The ROI of executive education
Professional development signals value, but it also builds capability. When people have access to structured learning, they become better problem-solvers, more adaptable, and more confident leading through change.
That's the focus of Executive Education at Rice University's Jones Graduate School of Business. The portfolio is built for the realities of modern leadership: AI and digital transformation courses for teams navigating new technologies, and deeper programs in innovation and strategy for leaders sharpening long-term thinking.
“People, managers, professionals, and executives in all functional areas of business can benefit from this program,” notes Jing Zhou, Mary Gibbs Jones Professor of Management and Psychology at Rice. “We teach the fundamental principles of how to drive innovation and broaden the cognitive space.”
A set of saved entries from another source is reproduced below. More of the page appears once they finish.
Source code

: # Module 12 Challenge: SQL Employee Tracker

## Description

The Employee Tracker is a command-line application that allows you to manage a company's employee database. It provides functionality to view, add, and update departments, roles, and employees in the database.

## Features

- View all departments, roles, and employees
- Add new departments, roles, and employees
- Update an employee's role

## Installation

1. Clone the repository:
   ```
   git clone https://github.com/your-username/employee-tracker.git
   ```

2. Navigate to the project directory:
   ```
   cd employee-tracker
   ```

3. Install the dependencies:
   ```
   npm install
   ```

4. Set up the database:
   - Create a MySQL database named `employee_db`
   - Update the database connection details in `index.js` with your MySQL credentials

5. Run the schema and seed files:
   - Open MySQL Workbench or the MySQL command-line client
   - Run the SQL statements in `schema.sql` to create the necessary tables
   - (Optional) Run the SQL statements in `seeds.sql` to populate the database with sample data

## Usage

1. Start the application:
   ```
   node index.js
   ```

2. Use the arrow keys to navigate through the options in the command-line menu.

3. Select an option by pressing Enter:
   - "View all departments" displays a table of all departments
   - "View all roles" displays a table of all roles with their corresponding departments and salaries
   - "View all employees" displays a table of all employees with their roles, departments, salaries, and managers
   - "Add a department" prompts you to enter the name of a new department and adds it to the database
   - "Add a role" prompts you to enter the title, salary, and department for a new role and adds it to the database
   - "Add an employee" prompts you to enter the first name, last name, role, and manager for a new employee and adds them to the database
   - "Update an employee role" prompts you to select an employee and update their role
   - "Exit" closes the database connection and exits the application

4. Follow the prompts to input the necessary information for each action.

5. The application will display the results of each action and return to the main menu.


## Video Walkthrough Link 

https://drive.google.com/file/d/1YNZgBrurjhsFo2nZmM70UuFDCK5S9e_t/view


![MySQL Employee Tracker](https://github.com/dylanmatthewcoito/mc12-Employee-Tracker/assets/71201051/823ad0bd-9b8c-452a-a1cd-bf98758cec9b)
That perspective runs through every offering, from the Rice Advanced Management Program to the Leadership Accelerator and Leading Innovation. Each program gives participants practical tools to think strategically, work across teams and make meaningful change inside their organizations.
Building the leadership pipeline
Leadership development isn’t a perk anymore. It’s a strategic need for any organization that wants to grow and stay competitive.
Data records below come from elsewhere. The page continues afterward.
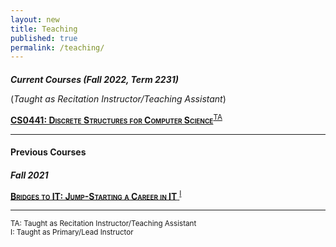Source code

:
 ```yaml
---
layout: new
title: Teaching
published: true
permalink: /teaching/
---
```




<style>
    strong{font-variant: small-caps;}
    h5{margin-bottom: 0;}
    p{margin-bottom: 0;}
</style>

##### Current Courses (Fall 2022, Term 2231)

(_Taught as Recitation Instructor/Teaching Assistant_)

[<i class="pitt-icon"></i> **CS0441: Discrete Structures for Computer Science**](../CS0441-2231/)<sup><a href="#TA" type="button" onclick='highlight("TA")' class="text-decoration-none text-secondary" data-bs-toggle="tooltip" data-bs-placement="right" data-bs-title="Taught as Recitation Instructor/Teaching Assistant">TA</a></sup>


---

#### Previous Courses


##### Fall 2021
[<i class="pitt-icon"></i> **Bridges to IT: Jump-Starting a Career in IT** ](bridges-to-it/)<sup><a href="#Instructor" type="button" onclick='highlight("Instructor")'  class="text-decoration-none text-secondary" data-bs-toggle="tooltip" data-bs-placement="right" data-bs-title="Taught as Primary/Lead Instructor">I</a></sup>

---
<sup id="TA" onclick='highlight_off()'><span class="text-secondary">TA</span>: Taught as Recitation Instructor/Teaching Assistant</sup><br>
<sup id="Instructor" onclick='highlight_off()'><span class="text-secondary">I</span>: Taught as Primary/Lead Instructor</sup>




<link rel="stylesheet" href='{{"/assets/icons.css" | absolute_url }}'>
<style>.highlight{
        background-color: #FFFF00;
    }</style>
<script>
    const tooltipTriggerList = document.querySelectorAll('[data-bs-toggle="tooltip"]');
const tooltipList = [...tooltipTriggerList].map(tooltipTriggerEl => new bootstrap.Tooltip(tooltipTriggerEl));
</script>

<script>
    function highlight(id) {
        var already_highlighted = document.getElementsByClassName('highlight');
        if(already_highlighted.length > 0) already_highlighted[0].classList.remove("highlight");
        var toHighlight = document.getElementById(id);
        toHighlight.classList.toggle("highlight");
    }
    function highlight_off() {
        var already_highlighted = document.getElementsByClassName('highlight');
        if(already_highlighted.length > 0) already_highlighted[0].classList.remove("highlight");
    }
</script>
Employers know this — nearly two-thirds say leadership training is essential to their success — yet employees still report feeling stalled. Reports find 74% of employees feel they aren’t reaching their potential because they lacked meaningful growth opportunities.
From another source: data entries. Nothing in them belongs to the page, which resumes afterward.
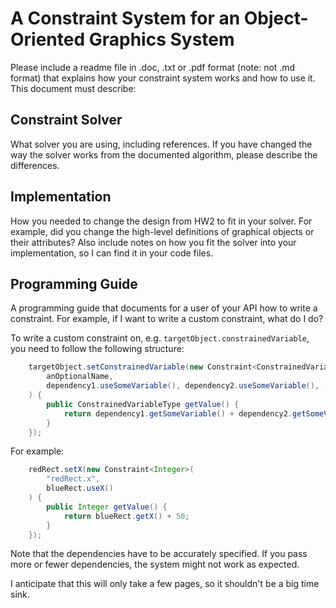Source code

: # A Constraint System for an Object-Oriented Graphics System

Please include a readme file in .doc, .txt or .pdf format (note: not .md format) that explains how your constraint system works and how to use it. This document must describe:

## Constraint Solver

What solver you are using, including references. If you have changed the way the solver works from the documented algorithm, please describe the differences.

## Implementation

How you needed to change the design from HW2 to fit in your solver. For example, did you change the high-level definitions of graphical objects or their attributes? Also include notes on how you fit the solver into your implementation, so I can find it in your code files.

## Programming Guide

A programming guide that documents for a user of your API how to write a constraint. For example, if I want to write a custom constraint, what do I do?

To write a custom constraint on, e.g. `targetObject.constrainedVariable`, you need to follow the following structure:

```java
    targetObject.setConstrainedVariable(new Constraint<ConstrainedVariableType>(
        anOptionalName,
        dependency1.useSomeVariable(), dependency2.useSomeVariable(), ...
    ) {
        public ConstrainedVariableType getValue() {
            return dependency1.getSomeVariable() + dependency2.getSomeVariable();
        }
    });
```

For example:

```java
    redRect.setX(new Constraint<Integer>(
        "redRect.x",
        blueRect.useX()
    ) {
        public Integer getValue() {
            return blueRect.getX() + 50;
        }
    });
```

Note that the dependencies have to be accurately specified. If you pass more or fewer dependencies, the system might not work as expected.

I anticipate that this will only take a few pages, so it shouldn't be a big time sink.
Rice Business designs its Executive Education programs to address that gap. The Rice Advanced Management Program, for example, supports leaders preparing for C-suite, board, or enterprise-level roles. Its format — two in-person modules separated by several weeks — gives participants space to test ideas at work, return with questions, and build on what they’ve learned. The structure fits demanding executive schedules while creating room for deeper reflection and richer peer connections.
Just as important, the program helps senior leaders align on strategy and culture. Participants develop a shared language and build stronger relationships, which translates into clearer decision-making, better collaboration, and less burnout across teams.
Houston’s advantage
Houston gives Rice Business Executive Education a distinctive edge. The city’s position in energy, healthcare, logistics, and innovation means participants are learning in the middle of a global business ecosystem. That proximity brings a mix of perspectives you don’t get in more siloed markets, and it pushes leaders to apply ideas to real-world problems in real time.
The expertise runs deep on campus, as well. Participants learn from faculty who are shaping conversations in their fields, not just teaching from a playbook. For many organizations, that outside perspective is a meaningful complement to in-house training — a chance to stretch thinking, challenge assumptions, and broaden leadership capacity.
Rice Business offers multiple paths into that experience, from open-enrollment programs like Leading Organizational Change, Executive Leadership for Women, or Driving Growth through AI and Digital Transformation to fully customized corporate partnerships. Across all formats, the focus is the same: education that is practical, relevant, and built for impact.
Investing in retention and results
When organizations make room for real development, the payoff shows up quickly: higher engagement, stronger leadership pipelines, and lower turnover. It also shapes the culture. People are more willing to take risks, ask better questions, and stay curious when they know learning is part of the job.
As Brent Smith, senior associate dean for Executive Education at Rice Business, explains, “There’s a layer of learning in leadership that’s about helping people adopt a leadership identity — to see themselves as the actual leader for their organization. That’s not an easy transition, but it’s the foundation of lasting success.”
For companies that want to build loyalty, deepen leadership capacity, and stay competitive in a fast-changing environment, investing in people isn’t optional. Rice Business Executive Education offers a clear path to do it well. Learn more here.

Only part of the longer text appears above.